For implementation, three steps described in the slides are needed as follows.  Each step generates an output which will be used for grading.

(1) Calculate Dominance relation for basic blocks by data flow analysis.  Provide a function named dump to output the dominance relation.  (Do NOT use the dominator analysis in the LLVM compiler.)

  • To calculate Dominance, you need to traverse CFG.  Take a look at the class reference for functions and basic blocks to see how to find the entry block and how to find the successors or predecessors for a given basic block;
  • You also need to know about some C++ data structures, such as vectors, map, pair, stack, queue. That will simply your implementation.
  • To find the name of basic blocks, look at the APIs such as hasName(), getValueName(), setValueName() provided in value class.
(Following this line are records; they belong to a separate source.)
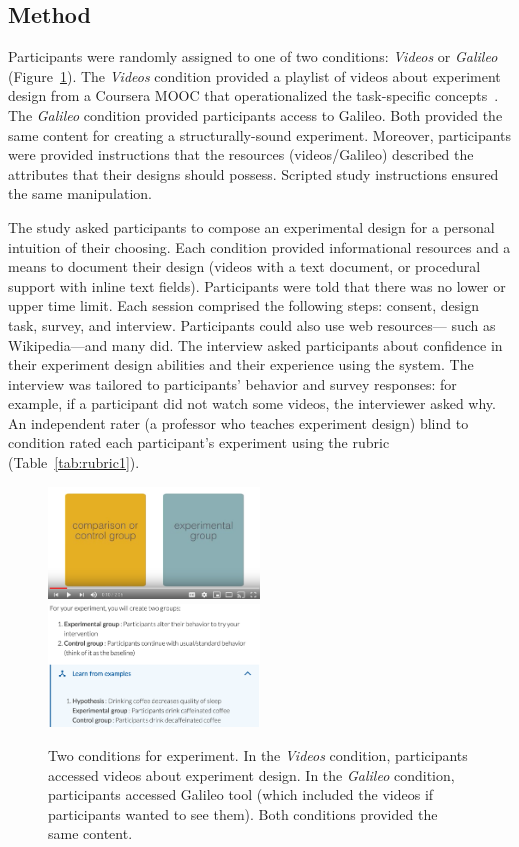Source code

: \subsection*{Method}
Participants were randomly assigned to one of two conditions: \textit{Videos} or \textit{Galileo} (Figure~\ref{fig:galileo-study}). The \textit{Videos} condition provided a playlist of videos about experiment design from a Coursera MOOC that operationalized the task-specific concepts~\cite{Wobbrock2018}. The \textit{Galileo} condition provided participants access to Galileo. Both provided the same content for creating a structurally-sound experiment. Moreover, participants were provided instructions that the resources (videos/Galileo) described the attributes that their designs should possess. Scripted study instructions ensured the same manipulation. 

The study asked participants to compose an experimental design for a personal intuition of their choosing. Each condition provided informational resources and a means to document their design (videos with a text document, or procedural support with inline text fields). Participants were told that there was no lower or upper time limit. Each session comprised the following steps: consent, design task, survey, and interview. Participants could also use web resources--- such as Wikipedia---and many did. The interview asked participants about confidence in their experiment design abilities and their experience using the system. The interview was tailored to participants' behavior and survey responses: for example, if a participant did not watch some videos, the interviewer asked why. An independent rater (a professor who teaches experiment design) blind to condition rated each participant's experiment using the rubric (Table~\ref{tab:rubric1}).

\begin{figure}[t] 
  \includegraphics[width=0.5\textwidth]{figures/galileo/galileo-study-1}
  \includegraphics[width=0.5\textwidth]{figures/galileo/galileo-study-2}
  \caption[Two conditions for experiment: \textit{Videos} and \textit{Galileo}]
{Two conditions for experiment. In the \textit{Videos} condition, participants accessed videos about experiment design. In the \textit{Galileo} condition, participants accessed Galileo tool (which included the videos if participants wanted to see them). Both conditions provided the same content. }
  \label{fig:galileo-study}
\end{figure}


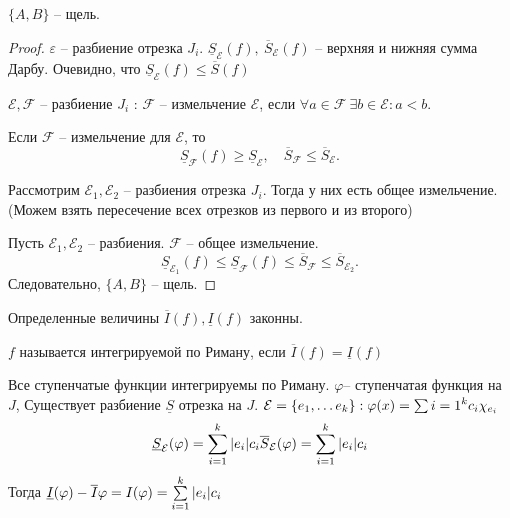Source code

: \documentclass[12pt]{report}
\begin{document}
\begin{st}
    $\{A, B\}$ -- щель.
\end{st}
\begin{proof}
    $ \varepsilon $ -- разбиение отрезка $ J_i$.
    $ \underline{S}_{ \mathcal{E} } (f) , ~ \overline{S} _{ \mathcal{E} }(f)$ -- верхняя и нижняя сумма Дарбу.
    Очевидно, что $ \underline{S} _ \mathcal{E}  (f) \le  \overline{S} (f)$

    $ \mathcal{E} , \mathcal{F}$ -- разбиение  $ J_i$ : $ \mathcal{F}$ -- измельчение $ \mathcal{E} $, если $ \forall  a \in  \mathcal{F} ~ \exists  b \in  \mathcal{E} : a<b$.
    \begin{lm}
        Если $ \mathcal{F}$ -- измельчение для $ \mathcal{E} $, то \[
	    \underline{S} _\mathcal{F} (f) \ge \underline{S}_ \mathcal{E} , \quad \overline{S}_\mathcal{F} \le \overline{S}_ \mathcal{E} 
        .\] 
    \end{lm}
    \begin{lm}
    Рассмотрим  $ \mathcal{E}_1, \mathcal{E}_2$ -- разбиения отрезка $ J_i$.
    Тогда у них есть общее измельчение. (Можем взять пересечение всех отрезков из первого и из второго)
    \end{lm}
    Пусть $ \mathcal{E}_1, \mathcal{E}_2$ -- разбиения. $ \mathcal{F}$ -- общее измельчение.
    \[
	\underline{S}_{\mathcal{E}_1} (f) \le  \underline{S}_{\mathcal{F}} (f) \le \overline{S}_\mathcal{F} \le \overline{S}_{\mathcal{E}_2}
    .\] 
    Следовательно, $ \{A, B\}$ -- щель.
\end{proof}
\begin{note}
    Определенные величины $ \overline{I}(f) , \underline{I}(f)$ законны.
\end{note}
\begin{defn}
    $ f$ называется интегрируемой по Риману, если $ \overline{I}(f) = \underline{I}(f)$
\end{defn}
\begin{ex}
        \item Все ступенчатые функции интегрируемы по Риману.
	     $\varphi $-- ступенчатая функция на $ J$, 
	     Существует разбиение $ \underline{S}$ отрезка на $ J$.
	     $ \mathcal{E} = \{e_1, \ldots  e_k\} : \varphi  (x) = \sum\limits{i=1}^{k} c_i \chi_{e_i}$
	     \[
		 \underline{S}_{\mathcal{E}}( \varphi ) = \sum\limits_{i=1}^{k} |e_i| c_i 
		 \overline{S}_{\mathcal{E}}( \varphi ) = \sum\limits_{i=1}^{k} |e_i| c_i 
	     \] 
	     Тогда $ \underline{I} ( \varphi ) - \overline{I} \varphi = I( \varphi ) = \sum\limits_{i=1}^{k} |e_i| c_i$ 
\end{ex}
\end{document}
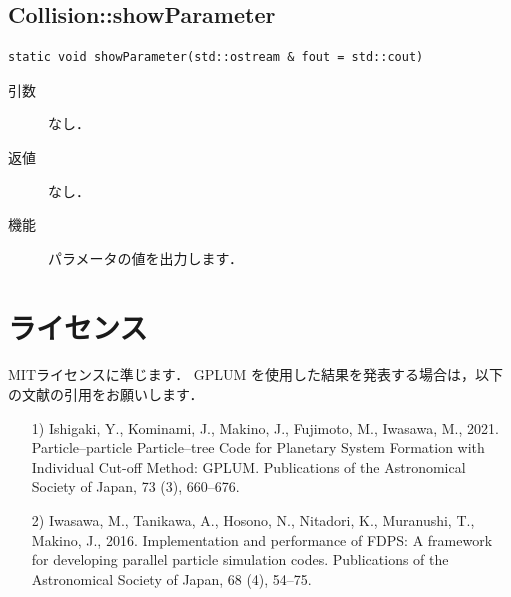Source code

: \documentclass[12pt,a4paper,dvipdfmx]{jsarticle}
\newcommand{\ourcode}{GPLUM\xspace}
\begin{document}
\subsection{Collision::showParameter}

\begin{screen}
\begin{verbatim}
static void showParameter(std::ostream & fout = std::cout)
\end{verbatim}
\end{screen}

\begin{description}
\item[引数]

なし．

\item[返値]

なし．
\item[機能]

パラメータの値を出力します．

\end{description}



\section{ライセンス}

MITライセンスに準じます．
\ourcode を使用した結果を発表する場合は，以下の文献の引用をお願いします．

\begin{itemize}
\item[1)]
Ishigaki, Y., Kominami, J., Makino, J., Fujimoto, M., Iwasawa, M., 2021. 
Particle--particle Particle--tree Code for Planetary System Formation with Individual Cut-off Method: GPLUM. Publications of the Astronomical Society of Japan, 73 (3), 660--676.

\item[2)]
Iwasawa, M., Tanikawa, A., Hosono, N., Nitadori, K., Muranushi, T., Makino, J., 2016. Implementation and performance of FDPS: A framework for developing parallel particle simulation codes. Publications of the Astronomical Society of Japan, 68 (4), 54--75.
\end{itemize}
\end{document}
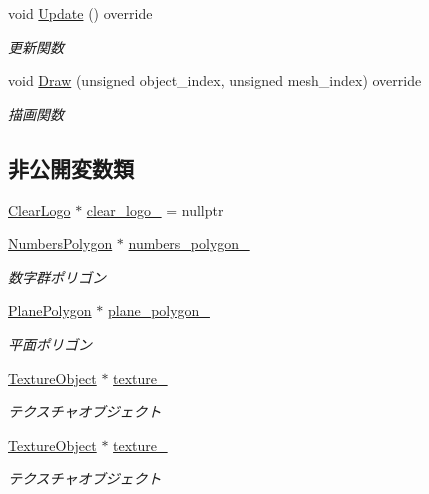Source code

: \begin{DoxyCompactItemize}
void \mbox{\hyperlink{class_clear_logo_draw_a2253a9252d9ba6e23602379404ec92fc}{Update}} () override
\begin{DoxyCompactList}\small\item\em 更新関数 \end{DoxyCompactList}\item 
void \mbox{\hyperlink{class_clear_logo_draw_ab018f370071f370ae7016d8ee402c456}{Draw}} (unsigned object\+\_\+index, unsigned mesh\+\_\+index) override
\begin{DoxyCompactList}\small\item\em 描画関数 \end{DoxyCompactList}\end{DoxyCompactItemize}
\subsection*{非公開変数類}
\begin{DoxyCompactItemize}
\item 
\mbox{\hyperlink{class_clear_logo}{Clear\+Logo}} $\ast$ \mbox{\hyperlink{class_clear_logo_draw_a9cfe2a7655dbda11e6a9719943022327}{clear\+\_\+logo\+\_\+}} = nullptr
\item 
\mbox{\hyperlink{class_numbers_polygon}{Numbers\+Polygon}} $\ast$ \mbox{\hyperlink{class_clear_logo_draw_a556564d76190e945754e26194ef94591}{numbers\+\_\+polygon\+\_\+}}
\begin{DoxyCompactList}\small\item\em 数字群ポリゴン \end{DoxyCompactList}\item 
\mbox{\hyperlink{class_plane_polygon}{Plane\+Polygon}} $\ast$ \mbox{\hyperlink{class_clear_logo_draw_a8d5fe46bbb3bf445ca322555853cf60a}{plane\+\_\+polygon\+\_\+}}
\begin{DoxyCompactList}\small\item\em 平面ポリゴン \end{DoxyCompactList}\item 
\mbox{\hyperlink{class_texture_object}{Texture\+Object}} $\ast$ \mbox{\hyperlink{class_clear_logo_draw_adc0729c654f49a408df7ef53b8db0146}{texture\+\_\+}}
\begin{DoxyCompactList}\small\item\em テクスチャオブジェクト \end{DoxyCompactList}\item 
\mbox{\hyperlink{class_texture_object}{Texture\+Object}} $\ast$ \mbox{\hyperlink{class_clear_logo_draw_a7a48d8631dd9d72bc35d00117a1b1d01}{texture\+\_}}
\begin{DoxyCompactList}\small\item\em テクスチャオブジェクト \end{DoxyCompactList}\end{DoxyCompactItemize}
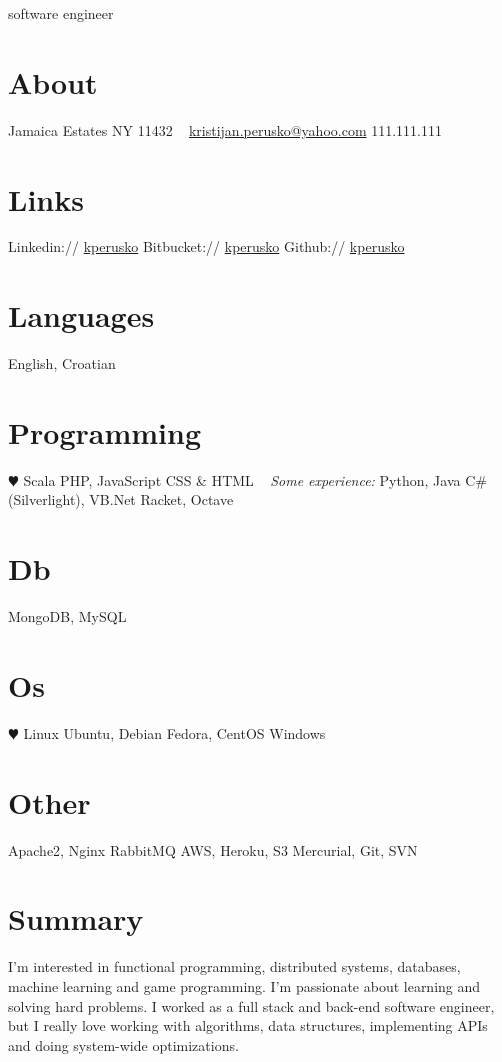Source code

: \documentclass[]{cv}
\begin{document}
       {software engineer}


\begin{aside}
  \section{About}
    Jamaica Estates
    NY 11432
~
    \href{mailto:kristijan.perusko@yahoo.com}{kristijan.perusko@yahoo.com}
    111.111.111
  \section{Links}  
    Linkedin://  \href{https://www.linkedin.com/in/kperusko}{kperusko}
    Bitbucket:// \href{https://bitbucket.org/kperusko}{kperusko}    
    Github:// \href{https://github.com/kperusko}{kperusko}
  \section{Languages}
    English, Croatian
  \section{Programming}
    {\color{red} $\varheartsuit$} Scala
    PHP, JavaScript
    CSS \& HTML
~     
    \emph{Some experience:}
    Python, Java
    C\# (Silverlight), VB.Net
    Racket, Octave
  \section{Db}
    MongoDB, MySQL
  \section{Os}
    {\color{red} $\varheartsuit$} Linux 
    Ubuntu, Debian 
    Fedora, CentOS
    Windows
  \section{Other}
    Apache2, Nginx
    RabbitMQ
    AWS, Heroku, S3
    Mercurial, Git, SVN
\end{aside}

\section{Summary}

I’m interested in functional programming, distributed systems, databases, machine learning and game programming. I'm passionate about learning and solving hard problems. I worked as a full stack and back-end software engineer, but I really love working with algorithms, data structures, implementing APIs and doing system-wide optimizations.
\end{document}
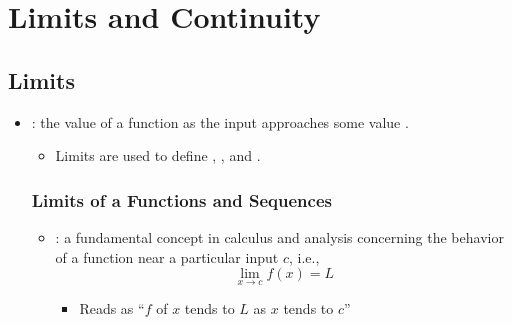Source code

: \chapter{Limits and Continuity}


\section{Limits}

\begin{itemize}
  \item {}: the value of a function  as the input  approaches some value
    .
    \begin{itemize}
      \item Limits are used to define ,
        , and .
    \end{itemize}

  \subsection{Limits of a Functions and Sequences}
  \begin{itemize}
    \item {}: a fundamental concept in calculus and
      analysis concerning the behavior of a function near a particular input
      \(c\), i.e.,
      \[
      \lim_{x \to c}f(x)=L
      \]
   \begin{itemize}
     \item Reads as ``\(f\) of \(x\) tends to \(L\) as \(x\) tends to \(c\)''
   \end{itemize}


\end{itemize}
\end{itemize}
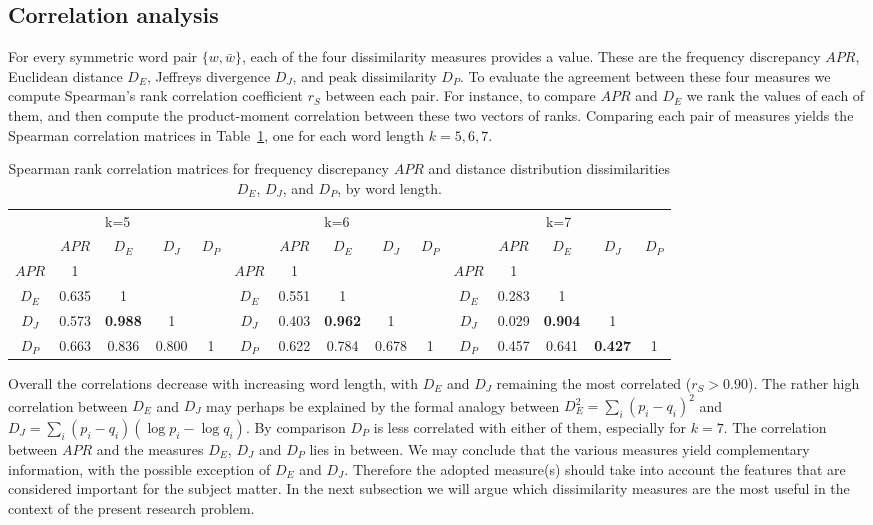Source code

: \documentclass[review,12pt]{elsarticle}
\begin{document}
\subsection{Correlation analysis}
For every symmetric word pair $\{w,\bar{w}\}$,
each of the four dissimilarity measures
provides a value.
These are the frequency discrepancy $APR$,
Euclidean distance $D_E$,
Jeffreys divergence $D_J$, and
peak dissimilarity $D_P$.
To evaluate the agreement between these four
measures we compute Spearman's rank
correlation coefficient $r_S$ between each pair.
For instance, to compare $APR$ and $D_E$ we rank
the values of each of them, and then compute
the product-moment correlation between these
two vectors of ranks.
Comparing each pair of measures yields the
Spearman correlation
matrices in Table~\ref{tab:spearman_complete},
one for each word length $k=5,6,7$.

\begin{table}[htbp]
\centering
\scriptsize
\caption{Spearman rank correlation
	matrices for frequency discrepancy $APR$ and distance
	distribution dissimilarities $D_E$, $D_J$,
	and $D_P$, by word length.}
\renewcommand{\arraystretch}{1.2}
\setlength\tabcolsep{2.5pt}
\begin{tabular}{|c|cccc|c|cccc|c|cccc|}
\hline
\multicolumn{5}{|c|}{k=5}  &
    \multicolumn{5}{|c|}{k=6} &
		\multicolumn{5}{|c|}{k=7} \\
\cline{2-5}\cline{7-10}\cline{12-15}
  & $APR$ & $D_E$ & $D_J$ & $D_P$ &
  & $APR$ & $D_E$ & $D_J$ & $D_P$ &	
  & $APR$ & $D_E$ & $D_J$ & $D_P$ \\	
\hline
  $APR$ & 1 &  &  &  &
  $APR$ & 1 &  &  &  &
  $APR$ & 1 &  &  &  \\
  $D_E$ & 0.635 & 1 &  &  &
	$D_E$ & 0.551 & 1 &  &  &
	$D_E$ & 0.283 & 1 &  &  \\
  $D_J$ & 0.573 & \bf{0.988} & 1 &  &
	$D_J$ &	0.403 & \bf{0.962} & 1 &  &
	$D_J$ & 0.029 & \bf{0.904} & 1 &  \\
  $D_P$ & 0.663 & 0.836 & 0.800 & 1 &
	$D_P$ & 0.622 & 0.784 & 0.678 & 1 &
	$D_P$	& 0.457 & 0.641 & \bf{0.427} & 1 \\
\hline
\end{tabular}
\label{tab:spearman_complete}
\end{table}

Overall the correlations decrease with increasing
word length, with $D_E$ and $D_J$ remaining the
most correlated ($r_S>0.90$).
The rather high correlation between $D_E$ and
$D_J$ may perhaps be explained by the formal
analogy between $D_E^2 = \sum_i (p_i-q_i)^2$
and  $D_J = \sum_i (p_i-q_i)(\log p_i-\log q_i)$.
By comparison $D_P$ is less correlated with
either of them, especially for $k=7$.
The correlation between $APR$ and the measures
$D_E$, $D_J$ and $D_P$ lies in between.
We may conclude that the various measures yield
complementary information, with the possible
exception of $D_E$ and $D_J$.
Therefore the adopted measure(s) should take
into account the features that are considered
important for the subject matter.
In the next subsection we will argue which
dissimilarity measures are the most useful in
the context of the present research problem.
\end{document}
(2) Find back edges; Provide a dump function to output all back edges.

(3) Find natural Loops. Provide a dump function to dump the set of basic blocks in the loop.

The output should first give the number of loops, the dominance relation and all back edges. For each loop, output a set of basic blocks in the loop. For example:


Number of loops: 1

Dominance relation: BB1 -> BB2, BB1->BB3, BB2->BB3

Back edge: BB3 -> BB1

Basic blocks in the loop 1: BB1, BB2, BB3


Write at least two test programs with at least one loop in each program. Provide detailed README file to describe the design and limitations, including what types of loops can be detected and what types of loops can not.

Extra credit (10%):

LLVM built-in analysis may be useful for loop detection, for example the dominator analysis in the LLVM compiler?  Implement a second loop detection pass which you can use any LLVM API for loop detection. Compare different implementations and write down the detection coverage for different loop structures.

Assignment 2 (LLVM/RUST)

Hope you are doing well in the first assignment and ready for the next one.
In this assignment, you will implement and test a compiler pass that instruments a program to report the number of intermediate-level executed instructions. The idea is to insert appropriate calls in the program (instrumentation). You can choose to implement this pass either in LLVM or RUST. For your convenience, these two compilers are already installed on the csug network. (For grads, please ask Marty Guenther <marty@cs.rochester.edu> for an undergrad account to access csug network)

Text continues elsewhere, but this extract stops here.